Source texts of formatted documents
------------
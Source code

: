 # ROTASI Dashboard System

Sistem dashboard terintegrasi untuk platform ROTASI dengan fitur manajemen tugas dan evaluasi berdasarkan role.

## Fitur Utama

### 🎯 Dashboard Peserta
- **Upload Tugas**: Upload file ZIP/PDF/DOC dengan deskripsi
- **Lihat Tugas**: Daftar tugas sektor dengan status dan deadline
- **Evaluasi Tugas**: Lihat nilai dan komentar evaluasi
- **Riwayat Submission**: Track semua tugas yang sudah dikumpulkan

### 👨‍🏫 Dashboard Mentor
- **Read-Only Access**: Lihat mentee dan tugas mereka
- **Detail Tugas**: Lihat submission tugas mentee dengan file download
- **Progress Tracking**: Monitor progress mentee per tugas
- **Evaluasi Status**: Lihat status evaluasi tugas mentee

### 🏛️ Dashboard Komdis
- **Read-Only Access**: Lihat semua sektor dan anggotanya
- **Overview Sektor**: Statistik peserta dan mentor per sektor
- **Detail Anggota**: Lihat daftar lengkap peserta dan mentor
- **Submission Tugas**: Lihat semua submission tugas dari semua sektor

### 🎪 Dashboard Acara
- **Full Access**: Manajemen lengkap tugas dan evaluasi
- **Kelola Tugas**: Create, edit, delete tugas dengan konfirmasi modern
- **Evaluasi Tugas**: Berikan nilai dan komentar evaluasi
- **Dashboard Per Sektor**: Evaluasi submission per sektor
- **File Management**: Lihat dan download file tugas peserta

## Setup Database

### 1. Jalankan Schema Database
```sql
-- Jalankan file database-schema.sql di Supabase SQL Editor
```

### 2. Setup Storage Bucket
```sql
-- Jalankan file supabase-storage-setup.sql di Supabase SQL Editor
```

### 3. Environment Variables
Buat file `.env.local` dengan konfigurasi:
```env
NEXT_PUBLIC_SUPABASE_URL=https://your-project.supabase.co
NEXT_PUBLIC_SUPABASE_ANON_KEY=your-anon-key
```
------------
Work task: Search the data above for the string "nilai". Report every line where it is found.

Worked solution:
- **Evaluasi Tugas**: Lihat nilai dan komentar evaluasi
- **Evaluasi Tugas**: Berikan nilai dan komentar evaluasi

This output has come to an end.